#### [What the task asks]
Lines with the word "techniques" are the answer; copy each of them from the data below.

(Records for processing Opens)

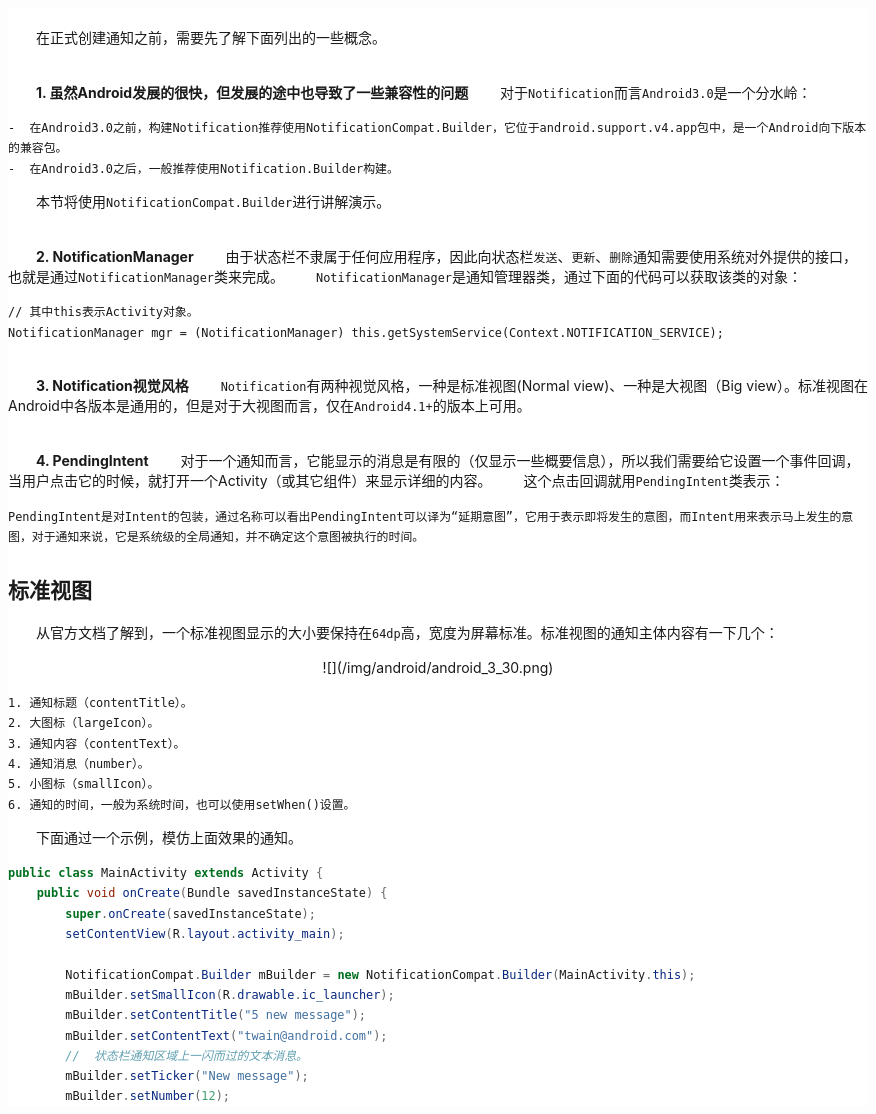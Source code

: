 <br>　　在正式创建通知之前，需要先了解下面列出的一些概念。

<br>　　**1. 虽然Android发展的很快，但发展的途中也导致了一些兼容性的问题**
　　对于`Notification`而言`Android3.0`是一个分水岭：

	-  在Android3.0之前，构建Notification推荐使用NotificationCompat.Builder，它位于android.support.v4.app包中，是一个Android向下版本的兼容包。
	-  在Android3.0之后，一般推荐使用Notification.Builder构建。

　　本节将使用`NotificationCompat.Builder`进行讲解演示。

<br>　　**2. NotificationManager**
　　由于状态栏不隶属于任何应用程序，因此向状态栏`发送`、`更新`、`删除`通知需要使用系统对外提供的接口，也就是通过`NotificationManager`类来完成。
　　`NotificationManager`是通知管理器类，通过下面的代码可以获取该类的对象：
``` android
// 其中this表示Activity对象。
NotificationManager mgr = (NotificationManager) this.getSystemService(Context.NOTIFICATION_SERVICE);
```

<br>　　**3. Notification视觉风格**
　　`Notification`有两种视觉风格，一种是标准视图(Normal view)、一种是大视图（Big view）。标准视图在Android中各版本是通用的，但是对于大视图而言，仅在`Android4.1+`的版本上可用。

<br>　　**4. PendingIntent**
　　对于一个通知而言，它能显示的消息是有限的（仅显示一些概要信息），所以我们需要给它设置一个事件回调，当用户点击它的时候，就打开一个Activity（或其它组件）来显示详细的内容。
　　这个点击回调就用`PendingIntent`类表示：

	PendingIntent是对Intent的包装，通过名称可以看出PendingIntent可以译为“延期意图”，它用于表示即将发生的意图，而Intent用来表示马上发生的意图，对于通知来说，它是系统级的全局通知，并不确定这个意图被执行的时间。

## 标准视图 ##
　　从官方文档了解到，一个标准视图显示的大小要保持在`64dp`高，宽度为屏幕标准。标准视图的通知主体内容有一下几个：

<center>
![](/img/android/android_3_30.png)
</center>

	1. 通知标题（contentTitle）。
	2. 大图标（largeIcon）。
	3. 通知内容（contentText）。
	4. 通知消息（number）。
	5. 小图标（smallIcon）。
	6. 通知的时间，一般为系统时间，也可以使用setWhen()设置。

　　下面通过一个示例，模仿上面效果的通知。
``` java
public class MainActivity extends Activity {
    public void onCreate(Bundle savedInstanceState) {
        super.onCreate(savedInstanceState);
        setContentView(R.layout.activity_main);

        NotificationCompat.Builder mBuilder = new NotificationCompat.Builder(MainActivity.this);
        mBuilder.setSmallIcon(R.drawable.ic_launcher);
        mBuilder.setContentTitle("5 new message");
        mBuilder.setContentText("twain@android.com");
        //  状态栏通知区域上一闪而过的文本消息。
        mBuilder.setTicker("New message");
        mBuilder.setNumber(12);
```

(Records for processing Closes)
(Records for processing Opens)

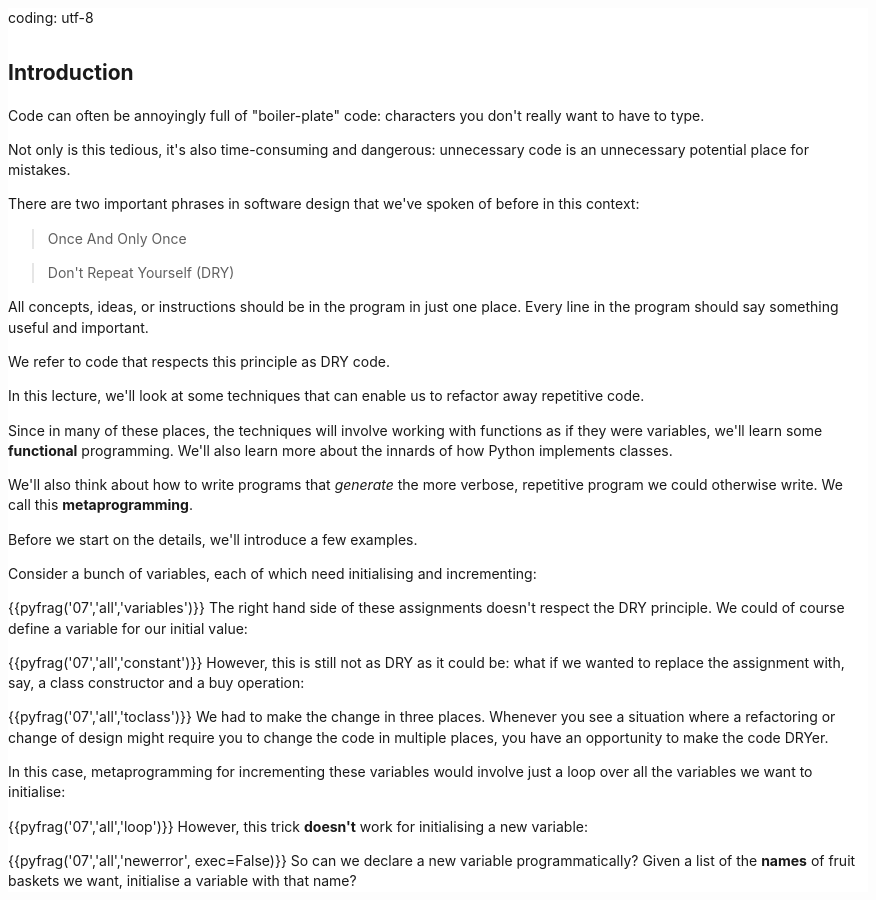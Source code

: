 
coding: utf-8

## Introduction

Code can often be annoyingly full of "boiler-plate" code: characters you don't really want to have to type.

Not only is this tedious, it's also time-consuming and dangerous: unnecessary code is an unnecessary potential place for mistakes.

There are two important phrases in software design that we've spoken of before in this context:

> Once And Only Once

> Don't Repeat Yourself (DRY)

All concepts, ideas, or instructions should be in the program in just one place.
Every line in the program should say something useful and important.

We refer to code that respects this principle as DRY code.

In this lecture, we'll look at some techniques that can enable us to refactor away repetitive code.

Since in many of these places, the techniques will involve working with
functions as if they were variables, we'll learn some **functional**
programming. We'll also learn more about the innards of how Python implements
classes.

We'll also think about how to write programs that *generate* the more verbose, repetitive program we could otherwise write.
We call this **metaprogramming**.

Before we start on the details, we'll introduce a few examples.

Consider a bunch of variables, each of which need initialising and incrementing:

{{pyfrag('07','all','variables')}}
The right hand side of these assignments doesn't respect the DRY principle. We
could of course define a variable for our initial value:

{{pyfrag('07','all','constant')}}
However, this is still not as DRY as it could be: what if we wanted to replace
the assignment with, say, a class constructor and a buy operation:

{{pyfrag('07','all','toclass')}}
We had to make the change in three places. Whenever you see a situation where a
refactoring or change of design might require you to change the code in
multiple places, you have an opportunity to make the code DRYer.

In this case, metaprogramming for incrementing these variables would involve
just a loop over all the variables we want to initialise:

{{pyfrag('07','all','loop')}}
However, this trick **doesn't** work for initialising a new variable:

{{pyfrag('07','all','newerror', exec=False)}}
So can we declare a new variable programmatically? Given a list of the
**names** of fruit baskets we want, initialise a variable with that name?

(Records for processing Closes)
(Records for processing Opens)

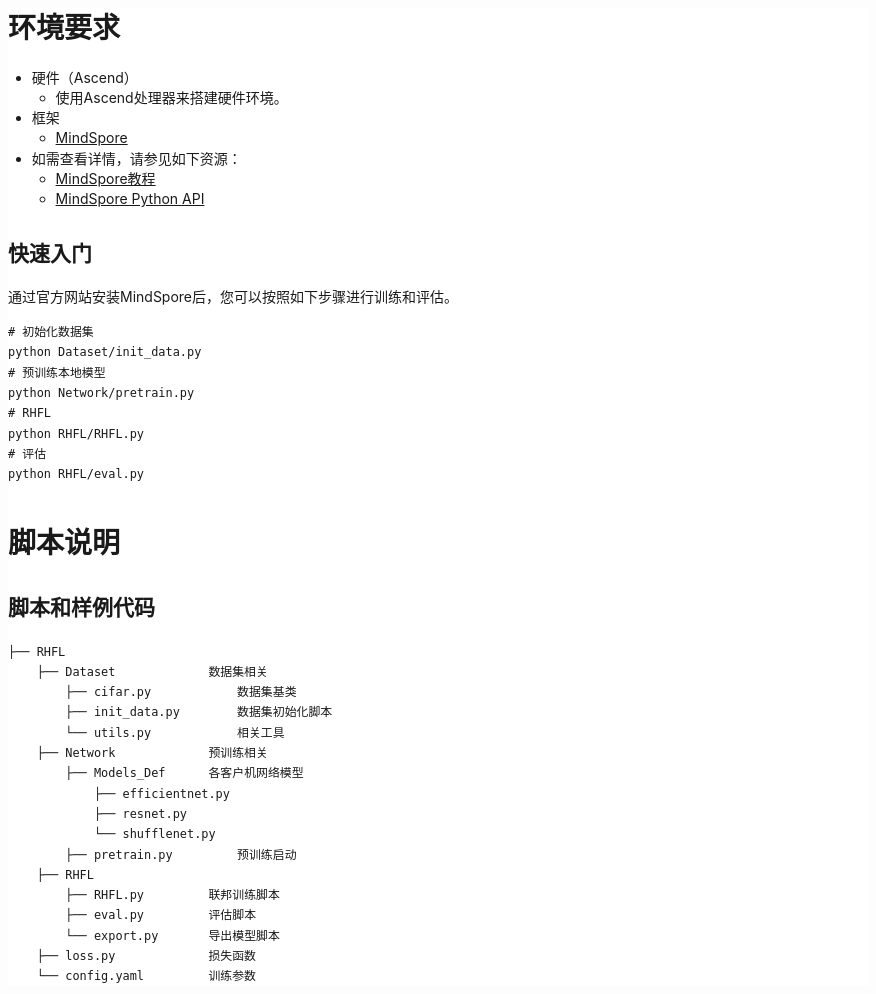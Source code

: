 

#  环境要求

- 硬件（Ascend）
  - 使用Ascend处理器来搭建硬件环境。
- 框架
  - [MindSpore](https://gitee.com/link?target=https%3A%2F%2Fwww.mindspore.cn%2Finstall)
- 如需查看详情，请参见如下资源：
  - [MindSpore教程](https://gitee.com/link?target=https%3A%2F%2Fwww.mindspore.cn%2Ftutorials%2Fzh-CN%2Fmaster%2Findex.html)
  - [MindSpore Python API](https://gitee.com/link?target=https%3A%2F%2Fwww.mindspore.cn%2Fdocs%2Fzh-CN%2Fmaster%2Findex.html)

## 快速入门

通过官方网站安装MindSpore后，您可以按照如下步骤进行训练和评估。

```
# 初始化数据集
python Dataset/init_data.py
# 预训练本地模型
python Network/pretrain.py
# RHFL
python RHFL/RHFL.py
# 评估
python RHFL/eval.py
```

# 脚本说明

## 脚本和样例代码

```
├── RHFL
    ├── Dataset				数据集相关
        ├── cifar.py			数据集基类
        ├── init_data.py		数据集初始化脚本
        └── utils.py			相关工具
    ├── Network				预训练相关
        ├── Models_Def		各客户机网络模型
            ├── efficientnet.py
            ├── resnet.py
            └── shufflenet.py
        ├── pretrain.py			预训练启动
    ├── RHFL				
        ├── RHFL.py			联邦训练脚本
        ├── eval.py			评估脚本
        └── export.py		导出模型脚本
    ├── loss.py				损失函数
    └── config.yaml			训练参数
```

(Records for processing Closes)

#### [Answer to this problem]
In this lecture, we'll look at some techniques that can enable us to refactor away repetitive code.
Since in many of these places, the techniques will involve working with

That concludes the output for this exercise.